[FFmpeg-devel] [PATCH] Bink Video decoder for FFmpeg 0.6

Kostya kostya.shishkov
Wed Feb 17 14:05:06 CET 2010


On Tue, Feb 16, 2010 at 11:45:31AM -0800, Jason Garrett-Glaser wrote:
> I'll try my hand at some patch review.
> 
> +    do {
> +        if (!get_bits1(gb)) {
> +            *dst++ = *src++;
> +            size--;
> +        } else {
> +            *dst++ = *src2++;
> +            size2--;
> +        }
> +    } while (size && size2);
> 
> Maybe dst++ should be moved out of the if?  I don't trust gcc to
> optimize away the duplicated increment that would otherwise be in each
> branch.

As discussed, we don't trust GCC to do optimize that increment in any
way.
 
> +    while (size--)
> +        *dst++ = *src++;
> +    while (size2--)
> +        *dst++ = *src2++;
> 
> This looks like a memcpy to me.

It is but since its size is guaranteed to be <= 16 in the best case,
replacing it with memcpy is just shaving pigs.

> +            v = -v;
> 
> Look at some of the existing decoders for better ways to branchlessly
> negate a value based on a get_bits1(gb) call.

ok, changed

> +            if (v & 0x80)
> +                v = -(v & 0x7F);
> 
> Same here.

I don't see an easy way to bit manipulate it.

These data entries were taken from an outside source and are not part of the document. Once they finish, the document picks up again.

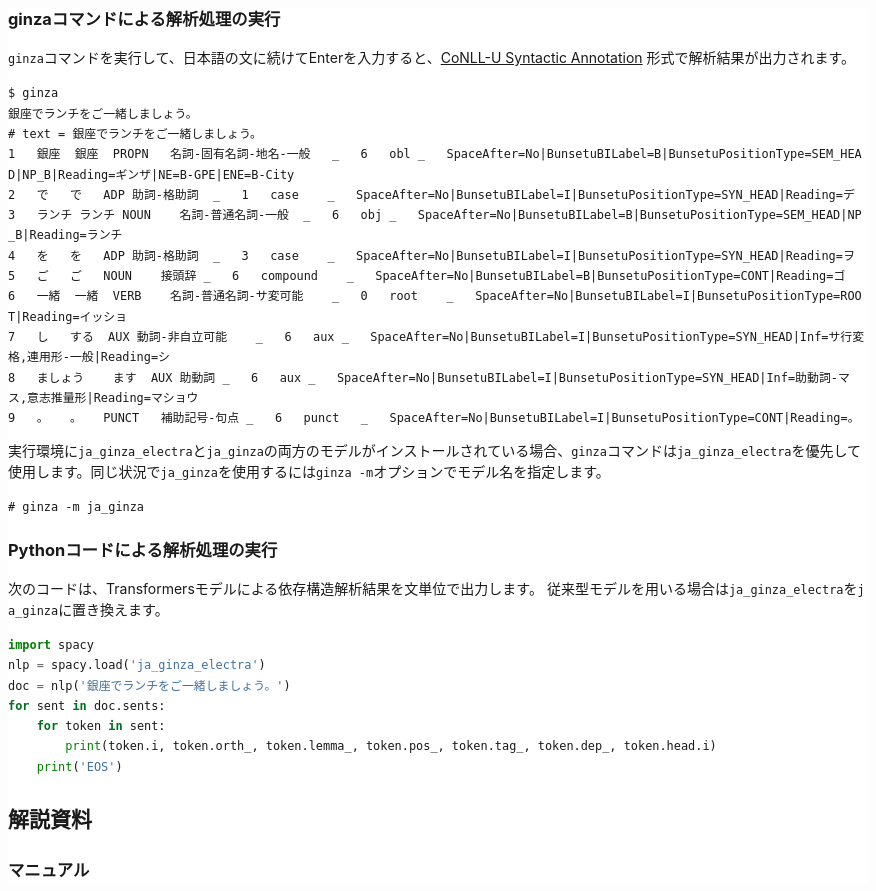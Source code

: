### ginzaコマンドによる解析処理の実行

`ginza`コマンドを実行して、日本語の文に続けてEnterを入力すると、[CoNLL-U Syntactic Annotation](https://universaldependencies.org/format.html#syntactic-annotation) 形式で解析結果が出力されます。
```console
$ ginza
銀座でランチをご一緒しましょう。
# text = 銀座でランチをご一緒しましょう。
1	銀座	銀座	PROPN	名詞-固有名詞-地名-一般	_	6	obl	_	SpaceAfter=No|BunsetuBILabel=B|BunsetuPositionType=SEM_HEAD|NP_B|Reading=ギンザ|NE=B-GPE|ENE=B-City
2	で	で	ADP	助詞-格助詞	_	1	case	_	SpaceAfter=No|BunsetuBILabel=I|BunsetuPositionType=SYN_HEAD|Reading=デ
3	ランチ	ランチ	NOUN	名詞-普通名詞-一般	_	6	obj	_	SpaceAfter=No|BunsetuBILabel=B|BunsetuPositionType=SEM_HEAD|NP_B|Reading=ランチ
4	を	を	ADP	助詞-格助詞	_	3	case	_	SpaceAfter=No|BunsetuBILabel=I|BunsetuPositionType=SYN_HEAD|Reading=ヲ
5	ご	ご	NOUN	接頭辞	_	6	compound	_	SpaceAfter=No|BunsetuBILabel=B|BunsetuPositionType=CONT|Reading=ゴ
6	一緒	一緒	VERB	名詞-普通名詞-サ変可能	_	0	root	_	SpaceAfter=No|BunsetuBILabel=I|BunsetuPositionType=ROOT|Reading=イッショ
7	し	する	AUX	動詞-非自立可能	_	6	aux	_	SpaceAfter=No|BunsetuBILabel=I|BunsetuPositionType=SYN_HEAD|Inf=サ行変格,連用形-一般|Reading=シ
8	ましょう	ます	AUX	助動詞	_	6	aux	_	SpaceAfter=No|BunsetuBILabel=I|BunsetuPositionType=SYN_HEAD|Inf=助動詞-マス,意志推量形|Reading=マショウ
9	。	。	PUNCT	補助記号-句点	_	6	punct	_	SpaceAfter=No|BunsetuBILabel=I|BunsetuPositionType=CONT|Reading=。

```
実行環境に`ja_ginza_electra`と`ja_ginza`の両方のモデルがインストールされている場合、`ginza`コマンドは`ja_ginza_electra`を優先して使用します。同じ状況で`ja_ginza`を使用するには`ginza -m`オプションでモデル名を指定します。
```console
# ginza -m ja_ginza
```

### Pythonコードによる解析処理の実行

次のコードは、Transformersモデルによる依存構造解析結果を文単位で出力します。
従来型モデルを用いる場合は`ja_ginza_electra`を`ja_ginza`に置き換えます。
```python
import spacy
nlp = spacy.load('ja_ginza_electra')
doc = nlp('銀座でランチをご一緒しましょう。')
for sent in doc.sents:
    for token in sent:
        print(token.i, token.orth_, token.lemma_, token.pos_, token.tag_, token.dep_, token.head.i)
    print('EOS')
```

## 解説資料

### マニュアル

> +            for (j = 0; j < len2; j++)
> +                *dst++ = v;
> 
> This looks like a memset to me.

it operates on int16_t*

> +                    mode_list[list_pos] = ((ccoef + 4) << 2) | 1;
> 
> +1 I would guess is better here than |1 because it can be done in an
> lea instruction (due to the shift).  On any non-x86 it'll be neutral.
> Same with all similar lines.

done

> +            switch (mode) {
> +            case 0:
> +            case 2:
> +                if (!mode) {
> +                    mode_list[list_pos] = ((ccoef + 4) << 2) | 1;
> +                } else {
> +                    mode_list[list_pos++] = 0;
> +                }
> 
> Yes, this was a good joke, I laughed too, but the if statement can be
> probably simplified slightly if you move the first if above "case 2:"
> ;)  Same with residuals section.

done

> +                        if (!bits) {
> +                            t = get_bits1(gb) ? -1 : 1;
> +                        } else {
> +                            t = get_bits(gb, bits) | mask;
> +                            if (get_bits1(gb))
> +                                t = -t;
> +                        }
> 
> Is get_bits valid with bits=0?  If so, this can be simplified.
> 
> Also, again with the ? -1 : 1 and t = -t and so forth: make it
> branchless if gcc doesn't already.

made
 
> +#define PUT2x2(dst, stride, x, y, pix) \
> +    dst[(x)*2 +     (y)*2       * stride] = \
> +    dst[(x)*2 + 1 + (y)*2       * stride] = \
> +    dst[(x)*2 +     ((y)*2 + 1) * stride] = \
> +    dst[(x)*2 + 1 + ((y)*2 + 1) * stride] = pix;
> +
> 
> Write-combining would be appropriate here with intreadwrite macros,
> depending on whether or not the block is unaligned.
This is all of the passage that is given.